In the above example,
The 3-letter code UND can not be used in a PDEF record.
The new symbol for the defined residue must start with an alphabetic character and can have a maximum of 3 alphanumeric characters.
Examples
Ex.1
T1 *PEPT PSEQ -PRO-AIB- QUES T1
This registers hits for:
PEPSEQ A=5 AIB*-PRO-AIB-ALA-AIB* PEPSEQ A=4 AIB*-PRO-AIB-PRO* PEPSEQ C=4 CYS*-PRO-AIB-CYS*-etc.

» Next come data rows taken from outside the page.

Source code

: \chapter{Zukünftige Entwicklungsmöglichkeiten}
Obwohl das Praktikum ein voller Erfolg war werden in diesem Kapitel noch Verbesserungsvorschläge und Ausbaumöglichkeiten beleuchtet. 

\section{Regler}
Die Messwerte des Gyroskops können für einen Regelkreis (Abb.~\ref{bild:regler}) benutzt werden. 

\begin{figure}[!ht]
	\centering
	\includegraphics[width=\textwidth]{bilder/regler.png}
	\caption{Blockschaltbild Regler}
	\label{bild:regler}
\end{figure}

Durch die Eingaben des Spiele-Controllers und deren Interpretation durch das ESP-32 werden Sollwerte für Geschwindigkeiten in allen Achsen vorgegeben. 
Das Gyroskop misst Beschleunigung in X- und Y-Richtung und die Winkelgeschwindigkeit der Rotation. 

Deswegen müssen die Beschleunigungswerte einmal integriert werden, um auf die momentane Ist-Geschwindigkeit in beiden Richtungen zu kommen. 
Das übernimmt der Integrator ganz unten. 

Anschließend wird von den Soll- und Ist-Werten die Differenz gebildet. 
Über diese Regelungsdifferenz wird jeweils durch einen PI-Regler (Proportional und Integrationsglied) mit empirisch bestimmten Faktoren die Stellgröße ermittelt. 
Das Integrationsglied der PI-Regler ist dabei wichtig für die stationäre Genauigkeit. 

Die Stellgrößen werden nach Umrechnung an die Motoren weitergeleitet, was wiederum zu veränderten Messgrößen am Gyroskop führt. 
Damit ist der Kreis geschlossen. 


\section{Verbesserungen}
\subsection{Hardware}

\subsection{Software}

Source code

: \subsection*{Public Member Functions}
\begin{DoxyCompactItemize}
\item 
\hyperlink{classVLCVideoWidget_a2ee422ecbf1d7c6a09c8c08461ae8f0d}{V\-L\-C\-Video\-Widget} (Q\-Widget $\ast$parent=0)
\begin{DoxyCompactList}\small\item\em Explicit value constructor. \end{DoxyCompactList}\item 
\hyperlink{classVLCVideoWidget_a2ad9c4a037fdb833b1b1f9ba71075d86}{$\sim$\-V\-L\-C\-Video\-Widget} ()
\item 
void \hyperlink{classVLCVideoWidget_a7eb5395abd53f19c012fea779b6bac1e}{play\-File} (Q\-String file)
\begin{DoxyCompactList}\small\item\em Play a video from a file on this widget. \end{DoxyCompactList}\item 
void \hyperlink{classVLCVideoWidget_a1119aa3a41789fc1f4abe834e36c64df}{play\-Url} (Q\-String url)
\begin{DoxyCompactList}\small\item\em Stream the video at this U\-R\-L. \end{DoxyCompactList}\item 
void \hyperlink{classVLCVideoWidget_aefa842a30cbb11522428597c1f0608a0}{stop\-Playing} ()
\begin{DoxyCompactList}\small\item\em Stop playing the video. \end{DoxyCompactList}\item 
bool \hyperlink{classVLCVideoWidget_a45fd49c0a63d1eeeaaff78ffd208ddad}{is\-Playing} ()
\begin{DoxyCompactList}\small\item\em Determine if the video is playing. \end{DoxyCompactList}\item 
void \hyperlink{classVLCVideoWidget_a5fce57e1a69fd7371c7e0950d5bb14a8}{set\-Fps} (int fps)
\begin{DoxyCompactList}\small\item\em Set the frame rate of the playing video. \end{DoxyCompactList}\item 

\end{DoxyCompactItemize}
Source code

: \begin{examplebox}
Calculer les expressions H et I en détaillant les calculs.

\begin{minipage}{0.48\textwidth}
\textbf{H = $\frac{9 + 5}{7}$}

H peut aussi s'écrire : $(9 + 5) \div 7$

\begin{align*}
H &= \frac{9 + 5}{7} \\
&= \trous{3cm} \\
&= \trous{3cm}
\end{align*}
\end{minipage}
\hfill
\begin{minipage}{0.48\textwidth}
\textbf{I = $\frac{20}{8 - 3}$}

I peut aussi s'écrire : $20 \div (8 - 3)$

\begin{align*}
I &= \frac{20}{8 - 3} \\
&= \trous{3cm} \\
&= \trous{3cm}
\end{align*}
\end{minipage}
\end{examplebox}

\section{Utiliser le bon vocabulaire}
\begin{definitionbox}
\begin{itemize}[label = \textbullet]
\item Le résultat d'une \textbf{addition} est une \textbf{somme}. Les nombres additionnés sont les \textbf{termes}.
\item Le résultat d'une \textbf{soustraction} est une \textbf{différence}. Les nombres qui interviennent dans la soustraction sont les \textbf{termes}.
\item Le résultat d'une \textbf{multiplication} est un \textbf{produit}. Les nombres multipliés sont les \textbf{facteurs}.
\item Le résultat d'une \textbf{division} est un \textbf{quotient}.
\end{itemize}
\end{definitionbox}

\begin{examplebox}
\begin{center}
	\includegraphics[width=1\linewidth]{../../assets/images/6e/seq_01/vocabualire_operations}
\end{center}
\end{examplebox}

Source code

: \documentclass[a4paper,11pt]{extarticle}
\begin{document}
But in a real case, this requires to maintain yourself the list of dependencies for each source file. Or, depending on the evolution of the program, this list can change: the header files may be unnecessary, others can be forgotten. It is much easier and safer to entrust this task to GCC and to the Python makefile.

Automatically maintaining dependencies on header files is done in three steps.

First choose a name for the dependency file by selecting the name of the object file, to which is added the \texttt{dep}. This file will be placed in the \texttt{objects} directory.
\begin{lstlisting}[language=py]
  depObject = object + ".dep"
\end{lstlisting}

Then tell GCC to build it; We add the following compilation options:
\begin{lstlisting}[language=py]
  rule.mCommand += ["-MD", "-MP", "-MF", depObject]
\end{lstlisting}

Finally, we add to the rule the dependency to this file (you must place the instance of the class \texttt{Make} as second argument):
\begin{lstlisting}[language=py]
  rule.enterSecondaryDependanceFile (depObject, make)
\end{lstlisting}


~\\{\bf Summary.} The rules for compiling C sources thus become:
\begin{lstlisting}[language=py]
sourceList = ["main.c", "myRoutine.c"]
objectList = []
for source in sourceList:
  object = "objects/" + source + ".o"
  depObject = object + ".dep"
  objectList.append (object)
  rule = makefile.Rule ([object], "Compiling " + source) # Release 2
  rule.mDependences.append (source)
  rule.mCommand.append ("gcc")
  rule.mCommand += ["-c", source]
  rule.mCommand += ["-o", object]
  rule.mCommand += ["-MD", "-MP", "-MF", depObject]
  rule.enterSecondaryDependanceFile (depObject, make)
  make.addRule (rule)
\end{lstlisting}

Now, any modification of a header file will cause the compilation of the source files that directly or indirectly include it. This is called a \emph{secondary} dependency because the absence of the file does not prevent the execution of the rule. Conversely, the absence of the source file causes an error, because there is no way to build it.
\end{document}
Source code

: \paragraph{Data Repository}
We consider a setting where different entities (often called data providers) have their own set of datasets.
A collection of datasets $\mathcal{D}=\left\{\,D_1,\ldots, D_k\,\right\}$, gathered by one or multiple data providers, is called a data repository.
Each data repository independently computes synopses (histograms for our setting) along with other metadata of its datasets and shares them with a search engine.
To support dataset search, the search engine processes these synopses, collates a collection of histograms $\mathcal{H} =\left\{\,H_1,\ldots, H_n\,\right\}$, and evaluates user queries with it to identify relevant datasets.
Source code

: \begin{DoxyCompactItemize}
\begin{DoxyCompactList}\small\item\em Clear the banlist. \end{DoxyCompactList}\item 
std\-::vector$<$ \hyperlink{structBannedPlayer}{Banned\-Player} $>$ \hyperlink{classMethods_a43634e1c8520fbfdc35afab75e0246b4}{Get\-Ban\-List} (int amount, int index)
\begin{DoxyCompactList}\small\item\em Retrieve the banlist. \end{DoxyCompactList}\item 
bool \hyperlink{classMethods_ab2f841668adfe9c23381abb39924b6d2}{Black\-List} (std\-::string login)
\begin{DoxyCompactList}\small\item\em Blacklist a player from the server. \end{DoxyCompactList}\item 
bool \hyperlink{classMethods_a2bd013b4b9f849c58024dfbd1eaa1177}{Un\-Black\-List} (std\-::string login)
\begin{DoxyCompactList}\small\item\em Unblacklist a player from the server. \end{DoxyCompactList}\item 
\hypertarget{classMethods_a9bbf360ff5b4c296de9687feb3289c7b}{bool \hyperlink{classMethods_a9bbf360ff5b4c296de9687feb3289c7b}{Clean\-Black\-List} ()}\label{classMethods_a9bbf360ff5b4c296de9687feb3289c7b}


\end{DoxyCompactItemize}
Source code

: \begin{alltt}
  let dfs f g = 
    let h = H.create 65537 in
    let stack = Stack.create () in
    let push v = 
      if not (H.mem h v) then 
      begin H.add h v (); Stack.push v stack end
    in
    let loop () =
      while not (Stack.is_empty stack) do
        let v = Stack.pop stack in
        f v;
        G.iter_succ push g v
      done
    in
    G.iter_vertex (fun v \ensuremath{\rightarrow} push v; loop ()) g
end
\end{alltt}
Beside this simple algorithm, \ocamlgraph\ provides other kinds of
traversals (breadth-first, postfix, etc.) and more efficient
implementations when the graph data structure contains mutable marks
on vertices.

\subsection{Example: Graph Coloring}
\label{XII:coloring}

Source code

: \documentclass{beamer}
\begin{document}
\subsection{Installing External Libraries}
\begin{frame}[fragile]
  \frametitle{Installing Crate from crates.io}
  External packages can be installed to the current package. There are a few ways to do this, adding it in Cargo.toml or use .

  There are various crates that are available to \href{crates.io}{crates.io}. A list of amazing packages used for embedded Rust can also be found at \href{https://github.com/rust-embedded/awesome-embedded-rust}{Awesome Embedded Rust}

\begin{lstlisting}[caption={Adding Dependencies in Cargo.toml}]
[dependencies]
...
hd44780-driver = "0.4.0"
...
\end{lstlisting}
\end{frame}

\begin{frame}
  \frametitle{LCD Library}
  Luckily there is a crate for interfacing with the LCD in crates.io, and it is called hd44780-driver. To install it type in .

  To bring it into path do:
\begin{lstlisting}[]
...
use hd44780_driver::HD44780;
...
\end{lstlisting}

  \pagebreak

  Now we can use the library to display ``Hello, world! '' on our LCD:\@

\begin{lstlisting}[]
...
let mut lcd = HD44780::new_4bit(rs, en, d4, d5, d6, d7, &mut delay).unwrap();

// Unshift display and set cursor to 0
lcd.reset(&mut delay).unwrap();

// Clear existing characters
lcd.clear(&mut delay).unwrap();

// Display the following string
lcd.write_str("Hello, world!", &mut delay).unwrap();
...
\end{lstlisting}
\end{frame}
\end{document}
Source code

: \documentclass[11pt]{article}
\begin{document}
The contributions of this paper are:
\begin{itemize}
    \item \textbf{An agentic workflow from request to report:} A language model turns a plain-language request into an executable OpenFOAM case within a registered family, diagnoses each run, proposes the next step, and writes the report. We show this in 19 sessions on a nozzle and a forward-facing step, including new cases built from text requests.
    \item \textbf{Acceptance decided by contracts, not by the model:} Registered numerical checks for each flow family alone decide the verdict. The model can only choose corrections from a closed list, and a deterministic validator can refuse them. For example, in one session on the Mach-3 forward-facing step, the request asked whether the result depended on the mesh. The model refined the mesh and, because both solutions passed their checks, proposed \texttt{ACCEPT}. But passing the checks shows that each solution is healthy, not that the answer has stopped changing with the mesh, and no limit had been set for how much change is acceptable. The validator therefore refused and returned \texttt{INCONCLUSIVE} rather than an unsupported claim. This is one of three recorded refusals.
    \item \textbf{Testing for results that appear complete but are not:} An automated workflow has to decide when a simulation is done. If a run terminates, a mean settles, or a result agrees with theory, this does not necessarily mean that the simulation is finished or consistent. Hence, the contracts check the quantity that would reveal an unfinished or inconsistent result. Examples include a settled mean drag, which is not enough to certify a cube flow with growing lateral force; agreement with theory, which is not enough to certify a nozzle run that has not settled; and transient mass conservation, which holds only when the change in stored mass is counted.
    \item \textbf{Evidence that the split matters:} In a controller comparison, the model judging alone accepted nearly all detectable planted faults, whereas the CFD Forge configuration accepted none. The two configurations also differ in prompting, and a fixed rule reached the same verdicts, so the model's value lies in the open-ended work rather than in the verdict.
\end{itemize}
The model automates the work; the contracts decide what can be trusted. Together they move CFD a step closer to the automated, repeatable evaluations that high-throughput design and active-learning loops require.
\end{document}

If we had coded PSEQ -PRO-AIB- A then hits would be registered only for acyclic sequences.
Ex.2
T2 *PEPT PSEQ -PRO-GLY QUES T2
This registers a hit for:
PEPSEQ A=3 PRO*-PRO-GLYbut not for:
PEPSEQ A=4 VAL*-PRO-GLY-VAL
In PSEQ the GLY residue does not have any bond indication to its right.
The software then interprets this as a terminal GLY and the sequence to be acyclic.
Ex.3
T3 *PEPT PSEQ LEU-GLY- QUES T3
This registers a hit for:
PEPSEQ A=4 LEU-GLY-GLY-GLYbut not for:
PEPSEQ A=3 PRO*-LEU-GLY
In PSEQ the LEU residue does not have any bond indication to its left.
The software then interprets this as a terminal LEU and the sequence to be acyclic.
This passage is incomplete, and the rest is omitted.